Medusa

From aldeid
Jump to navigation Jump to search

Description

Medusa is a speedy, massively parallel, modular, login brute-forcer that supports many services which allow remote authentication.

Here is the list of available services:

Module Description Avail. in ver
AFP The AFP module tests accounts against the Apple Filing Protocol service. This AFP module leverages the afpfs-ng FUSE-based client (http://alexthepuffin.googlepages.com/home). 2.0+
CVS The CVS module tests accounts against the CVS version control system via the pserver protocol. 1.5+
FTP The FTP module tests accounts against the FTP and FTPS services. This includes both Explicit FTPS (AUTH TLS Mode as defined in RFC 4217) and Implicit (FTP over SSL (990/tcp)). 1.5+
HTTP The HTTP module tests accounts against HTTP/HTTPS services using BASIC-AUTH, integrated windows authentication (NTLM) and digest (MD5 and MD5-sess). 1.5+
IMAP The IMAP module tests accounts against the IMAP service. This module supports both imap (143) and imaps (993). The IMAP module asks for the server's capabilities and then does either a LOGIN or an AUTHENTICATE PLAIN, depending on its response. 1.5+
MS-SQL The MSSQL module tests accounts against Microsoft MS-SQL service. 1.5+
MySQL The MySQL module tests accounts against the MySQL service. 1.5+
NetWare NCP The NCP module tests accounts against the NetWare NCP service.

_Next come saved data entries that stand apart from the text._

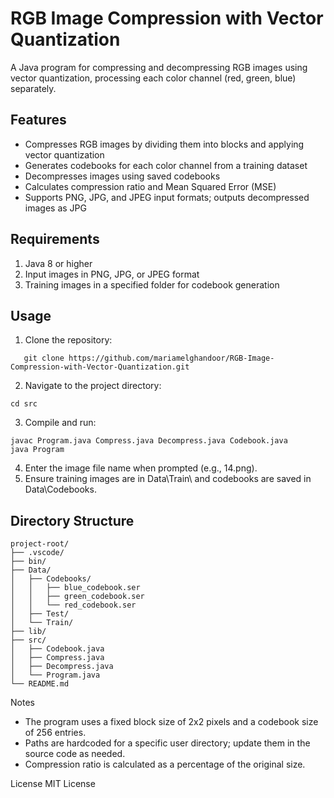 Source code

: # RGB Image Compression with Vector Quantization
A Java program for compressing and decompressing RGB images using vector quantization, processing each color channel (red, green, blue) separately.
## Features

* Compresses RGB images by dividing them into blocks and applying vector quantization
* Generates codebooks for each color channel from a training dataset
* Decompresses images using saved codebooks
* Calculates compression ratio and Mean Squared Error (MSE)
* Supports PNG, JPG, and JPEG input formats; outputs decompressed images as JPG

## Requirements

1. Java 8 or higher
2. Input images in PNG, JPG, or JPEG format
3. Training images in a specified folder for codebook generation

## Usage

1. Clone the repository:

```
   git clone https://github.com/mariamelghandoor/RGB-Image-Compression-with-Vector-Quantization.git
```

2. Navigate to the project directory:

```
cd src
```

3. Compile and run:
```
javac Program.java Compress.java Decompress.java Codebook.java
java Program
```


4. Enter the image file name when prompted (e.g., 14.png).
5. Ensure training images are in Data\Train\ and codebooks are saved in Data\Codebooks\.

## Directory Structure

```
project-root/
├── .vscode/
├── bin/
├── Data/
│   ├── Codebooks/
│   │   ├── blue_codebook.ser
│   │   ├── green_codebook.ser
│   │   └── red_codebook.ser
│   ├── Test/
│   └── Train/
├── lib/
├── src/
│   ├── Codebook.java
│   ├── Compress.java
│   ├── Decompress.java
│   └── Program.java
└── README.md

```

Notes

- The program uses a fixed block size of 2x2 pixels and a codebook size of 256 entries.
- Paths are hardcoded for a specific user directory; update them in the source code as needed.
- Compression ratio is calculated as a percentage of the original size.

License
MIT License
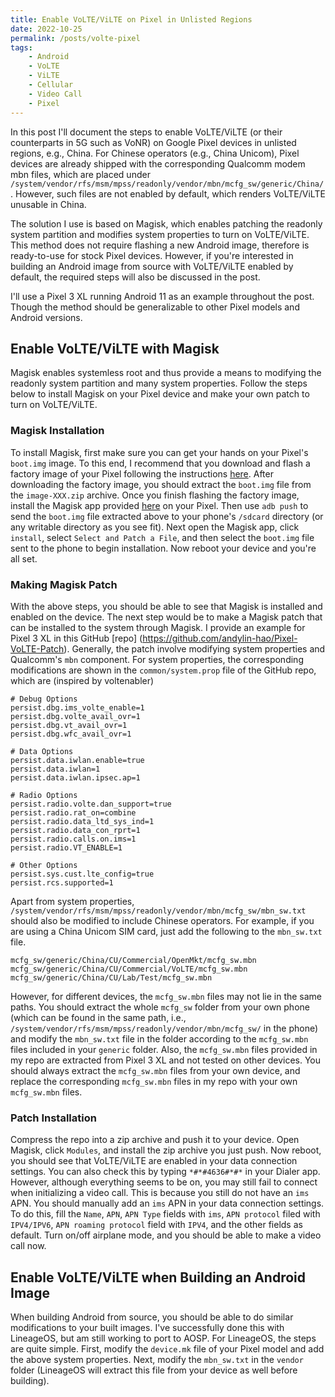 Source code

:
 ```yaml
---
title: Enable VoLTE/ViLTE on Pixel in Unlisted Regions
date: 2022-10-25
permalink: /posts/volte-pixel
tags: 
    - Android
    - VoLTE
    - ViLTE
    - Cellular
    - Video Call
    - Pixel
---
```


In this post I'll document the steps to enable VoLTE/ViLTE (or their counterparts in 5G such as VoNR) on Google Pixel devices in unlisted regions, e.g., China.
For Chinese operators (e.g., China Unicom),
Pixel devices are already shipped with the corresponding Qualcomm modem mbn files,
which are placed under `/system/vendor/rfs/msm/mpss/readonly/vendor/mbn/mcfg_sw/generic/China/`.
However, such files are not enabled by default, which renders VoLTE/ViLTE unusable in China. 

The solution I use is based on Magisk, which enables patching the readonly system partition and modifies system properties to turn on VoLTE/ViLTE.
This method does not require flashing a new Android image, therefore is ready-to-use for stock Pixel devices.
However, if you're interested in building an Android image from source with VoLTE/ViLTE enabled by default, the required steps will also be discussed in the post.

I'll use a Pixel 3 XL running Android 11 as an example throughout the post. 
Though the method should be generalizable to other Pixel models and Android versions.

## Enable VoLTE/ViLTE with Magisk

Magisk enables systemless root and thus provide a means to modifying the readonly system partition and many system properties.
Follow the steps below to install Magisk on your Pixel device and make your own patch to turn on VoLTE/ViLTE.

### Magisk Installation
To install Magisk, first make sure you can get your hands on your Pixel's `boot.img` image.
To this end, I recommend that you download and flash a factory image of your Pixel following the instructions [here](https://developers.google.com/android/images).
After downloading the factory image, 
you should extract the `boot.img` file from the `image-XXX.zip` archive.
Once you finish flashing the factory image,
install the Magisk app provided [here](https://github.com/topjohnwu/Magisk/releases) on your Pixel.
Then use `adb push` to send the `boot.img` file extracted above to your phone's `/sdcard` directory (or any writable directory as you see fit).
Next open the Magisk app, click `install`, select `Select and Patch a File`, and then select the `boot.img` file sent to the phone to begin installation.
Now reboot your device and you're all set.

### Making Magisk Patch

With the above steps, you should be able to see that Magisk is installed and enabled on the device.
The next step would be to make a Magisk patch that can be installed to the system through Magisk.
I provide an example for Pixel 3 XL in this GitHub [repo] (https://github.com/andylin-hao/Pixel-VoLTE-Patch).
Generally, the patch involve modifying system properties and Qualcomm's `mbn` component.
For system properties, the corresponding modifications are shown in the `common/system.prop` file of the GitHub repo, which are (inspired by voltenabler)
```
# Debug Options
persist.dbg.ims_volte_enable=1
persist.dbg.volte_avail_ovr=1
persist.dbg.vt_avail_ovr=1
persist.dbg.wfc_avail_ovr=1

# Data Options
persist.data.iwlan.enable=true
persist.data.iwlan=1
persist.data.iwlan.ipsec.ap=1

# Radio Options
persist.radio.volte.dan_support=true
persist.radio.rat_on=combine
persist.radio.data_ltd_sys_ind=1
persist.radio.data_con_rprt=1
persist.radio.calls.on.ims=1
persist.radio.VT_ENABLE=1

# Other Options
persist.sys.cust.lte_config=true
persist.rcs.supported=1
```

Apart from system properties, `/system/vendor/rfs/msm/mpss/readonly/vendor/mbn/mcfg_sw/mbn_sw.txt` should also be modified to include Chinese operators.
For example, if you are using a China Unicom SIM card, just add the following to the `mbn_sw.txt` file.
```
mcfg_sw/generic/China/CU/Commercial/OpenMkt/mcfg_sw.mbn
mcfg_sw/generic/China/CU/Commercial/VoLTE/mcfg_sw.mbn
mcfg_sw/generic/China/CU/Lab/Test/mcfg_sw.mbn
```
However, for different devices, the `mcfg_sw.mbn` files may not lie in the same paths.
You should extract the whole `mcfg_sw` folder from your own phone (which can be found in the same path, i.e., `/system/vendor/rfs/msm/mpss/readonly/vendor/mbn/mcfg_sw/` in the phone) and modify the `mbn_sw.txt` file in the folder according to the `mcfg_sw.mbn` files included in your `generic` folder.
Also, the `mcfg_sw.mbn` files provided in my repo are extracted from Pixel 3 XL and not tested on other devices.
You should always extract the `mcfg_sw.mbn` files from your own device, and replace the corresponding `mcfg_sw.mbn` files in my repo with your own `mcfg_sw.mbn` files.

### Patch Installation

Compress the repo into a zip archive and push it to your device.
Open Magisk, click `Modules`, and install the zip archive you just push.
Now reboot, you should see that VoLTE/ViLTE are enabled in your data connection settings.
You can also check this by typing `*#*#4636#*#*` in your Dialer app.
However, although everything seems to be on, you may still fail to connect when initializing a video call.
This is because you still do not have an `ims` APN.
You should manually add an `ims` APN in your data connection settings.
To do this, fill the `Name`, `APN`, `APN Type` fields with `ims`, `APN protocol` filed with `IPV4/IPV6`, `APN roaming protocol` field with `IPV4`, and the other fields as default.
Turn on/off airplane mode, and you should be able to make a video call now.

## Enable VoLTE/ViLTE when Building an Android Image

When building Android from source, you should be able to do similar modifications to your built images.
I've successfully done this with LineageOS, but am still working to port to AOSP.
For LineageOS, the steps are quite simple.
First, modify the `device.mk` file of your Pixel model and add the above system properties.
Next, modify the `mbn_sw.txt` in the `vendor` folder (LineageOS will extract this file from your device as well before building).
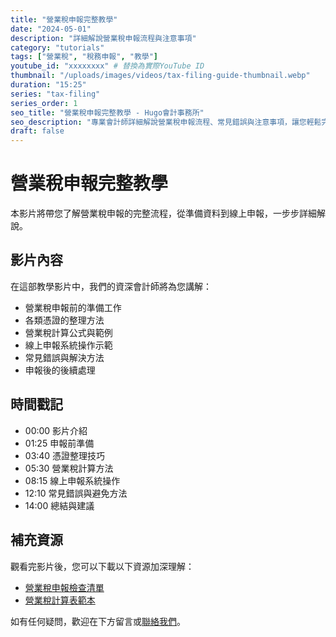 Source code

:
 ```yaml
---
title: "營業稅申報完整教學"
date: "2024-05-01"
description: "詳細解說營業稅申報流程與注意事項"
category: "tutorials"
tags: ["營業稅", "稅務申報", "教學"]
youtube_id: "xxxxxxxx" # 替換為實際YouTube ID
thumbnail: "/uploads/images/videos/tax-filing-guide-thumbnail.webp"
duration: "15:25"
series: "tax-filing"
series_order: 1
seo_title: "營業稅申報完整教學 - Hugo會計事務所"
seo_description: "專業會計師詳細解說營業稅申報流程、常見錯誤與注意事項，讓您輕鬆完成申報。立即觀看 https://hugo-accounting.com/videos/tutorials/tax-filing-guide/"
draft: false
---
```


# 營業稅申報完整教學

本影片將帶您了解營業稅申報的完整流程，從準備資料到線上申報，一步步詳細解說。

## 影片內容

在這部教學影片中，我們的資深會計師將為您講解：

- 營業稅申報前的準備工作
- 各類憑證的整理方法
- 營業稅計算公式與範例
- 線上申報系統操作示範
- 常見錯誤與解決方法
- 申報後的後續處理

## 時間戳記

- 00:00 影片介紹
- 01:25 申報前準備
- 03:40 憑證整理技巧
- 05:30 營業稅計算方法
- 08:15 線上申報系統操作
- 12:10 常見錯誤與避免方法
- 14:00 總結與建議

## 補充資源

觀看完影片後，您可以下載以下資源加深理解：

- [營業稅申報檢查清單](/downloads/checklists/tax-filing-checklist/)
- [營業稅計算表範本](/downloads/templates/vat-calculation-template/)

如有任何疑問，歡迎在下方留言或[聯絡我們](/contact/)。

This module was developed using a NetWare 5.1 host as the target. 1.5+
NNTP The NNTP module tests accounts against the Network News Transfer Protocol via AUTHINFO. 1.5+
PcAnywhere The PcAnywhere module tests accounts against the Symantec PcAnywhere service. 1.5+
POP3 The POP3 module tests accounts against the POP3 service. 1.5+
PostgreSQL The POP3 module tests accounts against the POP3 service. 1.5+
REXEC The REXEC module tests accounts against the REXEC service. 1.5+
RLOGIN The RLOGIN module tests accounts against the RLOGIN service. 1.5+
RSH The RSH module tests accounts against the RSH service. 1.5+
SMBNT The SMBNT module tests accounts against the Microsoft netbios-ssn (TCP/139) and microsoft-ds (TCP/445) services. Besides testing normal passwords, this module allows Medusa to directly test NTLM hashes against a Windows host. This may be useful for an auditor who has aquired a sam._ or pwdump file and would like to quickly determine which are valid entries. 1.5+
SMTP-AUTH Brute force module for SMTP Authentication with TLS (STARTTLS extension). Called smtp.mod under version 1.5. 1.5+
SMTP-VRFY The SMTP-VRFY module can be used to enumerate which accounts are valid on a mail server. 1.5+
SNMP The SNMP module tests community strings against the Simple Network Management Protocol (SNMP) service. 1.5+
SSH The SSH module tests accounts against SSH service using SSH version 2. The module currently supports brute-forcing SSH Keyboard-interactive and Password authentication modes. 1.5+
Subversion (SVN) The SVN module tests accounts against the Subversion (SVN) service. 1.5+
TELNET The TELNET module tests accounts against the TELNET service. This module supports both telnet (23) and telnets (992). 1.5+
VMware Authentication Daemon (vmauthd) The VMWAUTHD module tests accounts against the VMware Authentication Daemon. It supports both non-SSL and SSL encrypted installations of the service. 1.5+
VNC The VNC module tests accounts against the VNC service. 1.5+
WEB-FORM Basic web form brute force module which handles GET/POST requests. Supports customizable submit parameters and server response text. 1.5+
Generic-Wrapper The purpose of the wrapper module is to allow the user to execute arbitrary scripts while taking advantage of Medusa managing hosts/users/passwords. Two sample scripts have been included in the wrapper directory. 1.5+

Installation

Installation from packages

It will install Medusa 1.5. For a more recent version, see installation from sources.

Installation from sources

Pre-requisites

OpenSSL

See installation of OpenSSL from sources

Libssh2

$ cd /data/src/
$ wget http://libssh2.org/download/libssh2-1.2.7.tar.gz
$ tar xzvf libssh2-1.2.7.tar.gz
$ cd libssh2-1.2.7/
$ ./configure
$ make
$ sudo make install

NCPFS

$ sudo apt-get install ncpfs

LibPQ

libPQ packages installs necssary postgreSQL libraries.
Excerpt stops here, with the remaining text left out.